[What is being asked]
Where in the entries below does "Enter" appear? Copy every line that has it.

(Stored data)
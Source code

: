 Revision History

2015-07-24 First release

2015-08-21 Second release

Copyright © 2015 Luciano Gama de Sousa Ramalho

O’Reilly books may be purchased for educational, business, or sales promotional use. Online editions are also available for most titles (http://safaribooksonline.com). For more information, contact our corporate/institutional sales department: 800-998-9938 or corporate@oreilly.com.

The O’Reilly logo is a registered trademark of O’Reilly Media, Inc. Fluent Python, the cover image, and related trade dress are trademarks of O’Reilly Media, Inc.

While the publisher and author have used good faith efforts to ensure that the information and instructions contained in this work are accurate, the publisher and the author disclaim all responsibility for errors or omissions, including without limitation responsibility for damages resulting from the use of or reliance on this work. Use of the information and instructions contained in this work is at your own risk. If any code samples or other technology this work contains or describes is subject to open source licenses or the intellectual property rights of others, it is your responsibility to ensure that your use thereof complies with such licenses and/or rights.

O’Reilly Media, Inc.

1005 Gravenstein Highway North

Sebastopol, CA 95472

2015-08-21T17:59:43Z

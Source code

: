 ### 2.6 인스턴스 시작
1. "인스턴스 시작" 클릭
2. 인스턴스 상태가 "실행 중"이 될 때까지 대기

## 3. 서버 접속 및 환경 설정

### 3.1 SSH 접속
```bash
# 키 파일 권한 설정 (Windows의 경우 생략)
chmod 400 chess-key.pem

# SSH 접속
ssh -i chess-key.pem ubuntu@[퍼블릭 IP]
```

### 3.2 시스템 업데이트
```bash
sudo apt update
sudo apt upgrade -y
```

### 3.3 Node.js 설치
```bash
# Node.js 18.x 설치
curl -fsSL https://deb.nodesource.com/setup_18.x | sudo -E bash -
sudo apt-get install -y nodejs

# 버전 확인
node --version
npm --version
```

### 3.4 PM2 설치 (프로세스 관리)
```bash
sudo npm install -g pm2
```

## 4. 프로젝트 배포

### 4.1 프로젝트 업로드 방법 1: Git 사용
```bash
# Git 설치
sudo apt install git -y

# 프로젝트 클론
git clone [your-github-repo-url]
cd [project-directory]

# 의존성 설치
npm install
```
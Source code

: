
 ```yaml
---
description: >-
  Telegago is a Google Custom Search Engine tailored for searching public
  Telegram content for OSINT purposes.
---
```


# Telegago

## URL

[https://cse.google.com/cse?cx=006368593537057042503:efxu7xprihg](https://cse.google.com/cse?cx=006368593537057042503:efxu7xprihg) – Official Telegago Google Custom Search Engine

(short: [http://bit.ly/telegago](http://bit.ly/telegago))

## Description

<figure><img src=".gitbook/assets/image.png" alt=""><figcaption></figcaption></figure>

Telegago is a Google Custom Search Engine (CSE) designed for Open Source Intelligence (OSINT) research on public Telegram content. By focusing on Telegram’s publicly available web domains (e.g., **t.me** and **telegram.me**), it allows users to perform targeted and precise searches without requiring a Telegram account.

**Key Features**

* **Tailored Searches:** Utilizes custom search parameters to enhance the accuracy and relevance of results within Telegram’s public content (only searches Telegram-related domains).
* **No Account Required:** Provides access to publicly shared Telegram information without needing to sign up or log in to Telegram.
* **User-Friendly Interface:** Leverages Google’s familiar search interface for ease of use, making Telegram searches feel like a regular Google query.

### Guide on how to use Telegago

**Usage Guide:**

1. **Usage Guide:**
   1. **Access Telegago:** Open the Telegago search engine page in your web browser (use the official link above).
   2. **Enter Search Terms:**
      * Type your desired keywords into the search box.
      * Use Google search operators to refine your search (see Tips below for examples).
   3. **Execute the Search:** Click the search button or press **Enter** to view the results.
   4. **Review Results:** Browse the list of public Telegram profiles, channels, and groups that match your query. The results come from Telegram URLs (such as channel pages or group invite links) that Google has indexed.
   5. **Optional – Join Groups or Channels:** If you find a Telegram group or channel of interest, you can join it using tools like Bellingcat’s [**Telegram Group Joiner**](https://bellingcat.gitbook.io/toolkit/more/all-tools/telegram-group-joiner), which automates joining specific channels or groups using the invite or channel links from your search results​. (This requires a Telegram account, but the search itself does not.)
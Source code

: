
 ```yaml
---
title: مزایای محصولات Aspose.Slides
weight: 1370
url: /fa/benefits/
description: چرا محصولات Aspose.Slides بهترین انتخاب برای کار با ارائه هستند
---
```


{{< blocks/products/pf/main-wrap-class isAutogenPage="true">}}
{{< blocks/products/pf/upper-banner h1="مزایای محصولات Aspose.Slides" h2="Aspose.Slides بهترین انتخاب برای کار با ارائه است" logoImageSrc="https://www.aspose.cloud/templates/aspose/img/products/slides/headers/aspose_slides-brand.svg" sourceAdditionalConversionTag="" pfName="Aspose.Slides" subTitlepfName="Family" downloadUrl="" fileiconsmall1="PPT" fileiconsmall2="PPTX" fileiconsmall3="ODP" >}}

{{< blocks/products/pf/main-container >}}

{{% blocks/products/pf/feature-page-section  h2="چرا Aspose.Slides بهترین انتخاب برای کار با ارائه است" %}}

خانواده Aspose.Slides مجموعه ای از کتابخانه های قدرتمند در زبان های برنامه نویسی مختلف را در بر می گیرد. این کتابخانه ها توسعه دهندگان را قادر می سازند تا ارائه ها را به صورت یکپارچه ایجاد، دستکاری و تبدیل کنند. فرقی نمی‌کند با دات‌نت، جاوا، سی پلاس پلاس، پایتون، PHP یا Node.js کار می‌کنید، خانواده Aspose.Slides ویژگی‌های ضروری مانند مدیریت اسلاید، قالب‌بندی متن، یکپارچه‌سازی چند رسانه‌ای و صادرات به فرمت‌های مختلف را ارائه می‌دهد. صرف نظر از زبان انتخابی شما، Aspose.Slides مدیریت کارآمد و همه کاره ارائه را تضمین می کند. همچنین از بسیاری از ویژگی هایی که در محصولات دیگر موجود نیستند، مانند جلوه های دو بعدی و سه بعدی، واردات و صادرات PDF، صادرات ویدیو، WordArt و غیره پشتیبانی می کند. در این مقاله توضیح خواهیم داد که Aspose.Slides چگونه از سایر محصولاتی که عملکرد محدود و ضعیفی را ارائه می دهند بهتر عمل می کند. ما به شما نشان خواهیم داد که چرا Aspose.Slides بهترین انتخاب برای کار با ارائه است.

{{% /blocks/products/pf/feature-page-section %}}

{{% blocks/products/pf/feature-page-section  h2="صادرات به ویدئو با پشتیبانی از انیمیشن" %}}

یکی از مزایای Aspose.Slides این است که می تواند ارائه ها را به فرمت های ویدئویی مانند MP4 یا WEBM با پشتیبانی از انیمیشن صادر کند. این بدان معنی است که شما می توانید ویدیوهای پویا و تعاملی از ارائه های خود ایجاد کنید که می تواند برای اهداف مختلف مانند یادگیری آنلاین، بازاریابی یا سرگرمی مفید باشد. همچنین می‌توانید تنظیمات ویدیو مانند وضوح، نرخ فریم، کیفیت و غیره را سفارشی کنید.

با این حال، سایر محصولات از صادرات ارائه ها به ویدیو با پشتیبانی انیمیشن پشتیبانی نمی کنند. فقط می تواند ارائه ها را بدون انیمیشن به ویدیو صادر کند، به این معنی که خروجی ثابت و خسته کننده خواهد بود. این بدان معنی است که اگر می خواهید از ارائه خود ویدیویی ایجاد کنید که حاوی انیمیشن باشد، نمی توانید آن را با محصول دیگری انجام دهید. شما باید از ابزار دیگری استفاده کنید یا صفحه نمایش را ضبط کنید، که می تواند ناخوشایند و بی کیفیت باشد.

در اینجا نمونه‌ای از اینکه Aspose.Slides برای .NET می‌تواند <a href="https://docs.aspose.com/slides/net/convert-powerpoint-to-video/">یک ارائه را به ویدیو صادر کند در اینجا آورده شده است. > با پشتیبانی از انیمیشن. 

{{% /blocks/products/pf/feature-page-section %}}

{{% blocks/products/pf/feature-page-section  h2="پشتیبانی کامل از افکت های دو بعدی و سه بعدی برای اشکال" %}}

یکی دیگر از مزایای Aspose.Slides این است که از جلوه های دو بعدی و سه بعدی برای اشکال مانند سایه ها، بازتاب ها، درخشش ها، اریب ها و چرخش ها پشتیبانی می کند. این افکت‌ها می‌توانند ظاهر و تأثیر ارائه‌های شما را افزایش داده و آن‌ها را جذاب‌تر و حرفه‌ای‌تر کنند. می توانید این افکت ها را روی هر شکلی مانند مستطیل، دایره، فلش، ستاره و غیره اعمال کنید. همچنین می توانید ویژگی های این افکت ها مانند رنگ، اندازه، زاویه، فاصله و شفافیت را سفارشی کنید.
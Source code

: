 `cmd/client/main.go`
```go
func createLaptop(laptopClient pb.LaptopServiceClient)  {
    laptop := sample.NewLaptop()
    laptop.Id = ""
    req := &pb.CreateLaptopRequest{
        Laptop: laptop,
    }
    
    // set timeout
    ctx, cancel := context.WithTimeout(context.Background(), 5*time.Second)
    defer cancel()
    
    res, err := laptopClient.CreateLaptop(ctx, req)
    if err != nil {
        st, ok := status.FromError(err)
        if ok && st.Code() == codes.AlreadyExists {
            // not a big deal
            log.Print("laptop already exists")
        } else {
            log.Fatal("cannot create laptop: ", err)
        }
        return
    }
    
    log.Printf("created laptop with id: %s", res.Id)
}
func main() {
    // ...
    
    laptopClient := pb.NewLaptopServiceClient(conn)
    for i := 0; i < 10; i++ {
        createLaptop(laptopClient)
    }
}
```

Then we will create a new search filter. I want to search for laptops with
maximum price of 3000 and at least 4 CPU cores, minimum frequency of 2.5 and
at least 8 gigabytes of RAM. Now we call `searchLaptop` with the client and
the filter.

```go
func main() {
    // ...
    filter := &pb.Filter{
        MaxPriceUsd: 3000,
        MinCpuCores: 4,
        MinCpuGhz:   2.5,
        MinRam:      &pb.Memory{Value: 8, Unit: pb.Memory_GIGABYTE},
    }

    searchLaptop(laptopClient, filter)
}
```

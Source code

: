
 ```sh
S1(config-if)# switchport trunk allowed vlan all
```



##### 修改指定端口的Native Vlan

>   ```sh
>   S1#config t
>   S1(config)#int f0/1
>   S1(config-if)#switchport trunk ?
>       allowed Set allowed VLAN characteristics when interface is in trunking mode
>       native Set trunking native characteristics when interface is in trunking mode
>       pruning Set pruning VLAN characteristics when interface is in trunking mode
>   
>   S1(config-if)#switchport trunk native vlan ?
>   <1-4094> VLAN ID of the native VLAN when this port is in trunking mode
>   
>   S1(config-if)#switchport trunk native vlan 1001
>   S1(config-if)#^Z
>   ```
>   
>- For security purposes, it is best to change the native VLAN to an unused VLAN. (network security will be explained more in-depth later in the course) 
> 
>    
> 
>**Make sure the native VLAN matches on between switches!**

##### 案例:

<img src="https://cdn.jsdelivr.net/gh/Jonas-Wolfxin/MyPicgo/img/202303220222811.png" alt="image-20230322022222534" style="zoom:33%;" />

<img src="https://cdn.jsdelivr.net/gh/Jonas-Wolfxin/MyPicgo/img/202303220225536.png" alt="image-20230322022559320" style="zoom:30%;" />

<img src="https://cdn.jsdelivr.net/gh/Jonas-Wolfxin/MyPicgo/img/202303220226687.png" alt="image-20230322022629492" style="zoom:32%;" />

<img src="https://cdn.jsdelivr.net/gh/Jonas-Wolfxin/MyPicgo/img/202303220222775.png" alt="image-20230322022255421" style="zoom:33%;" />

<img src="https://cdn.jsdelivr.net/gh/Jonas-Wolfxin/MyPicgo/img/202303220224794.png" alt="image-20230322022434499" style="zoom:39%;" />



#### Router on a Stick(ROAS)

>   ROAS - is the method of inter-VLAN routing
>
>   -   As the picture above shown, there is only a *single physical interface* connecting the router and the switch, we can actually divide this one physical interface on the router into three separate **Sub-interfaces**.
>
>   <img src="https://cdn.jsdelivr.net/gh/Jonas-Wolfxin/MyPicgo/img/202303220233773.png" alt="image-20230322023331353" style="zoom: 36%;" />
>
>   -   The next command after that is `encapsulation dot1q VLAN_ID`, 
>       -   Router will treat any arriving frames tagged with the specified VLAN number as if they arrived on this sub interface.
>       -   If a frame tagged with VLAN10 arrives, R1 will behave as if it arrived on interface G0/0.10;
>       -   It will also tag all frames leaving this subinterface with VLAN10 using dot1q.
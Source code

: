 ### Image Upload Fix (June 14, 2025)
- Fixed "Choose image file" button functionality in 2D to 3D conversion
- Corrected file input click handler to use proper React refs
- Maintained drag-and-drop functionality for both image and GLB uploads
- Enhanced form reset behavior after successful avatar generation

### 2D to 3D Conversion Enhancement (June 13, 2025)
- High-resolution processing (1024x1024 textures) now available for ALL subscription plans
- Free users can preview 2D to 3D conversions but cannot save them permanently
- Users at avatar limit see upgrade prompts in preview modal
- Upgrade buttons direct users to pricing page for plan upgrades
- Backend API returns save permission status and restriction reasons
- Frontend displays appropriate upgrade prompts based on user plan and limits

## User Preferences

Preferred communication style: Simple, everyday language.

[Answer section]
   2. **Enter Search Terms:**
   3. **Execute the Search:** Click the search button or press **Enter** to view the results.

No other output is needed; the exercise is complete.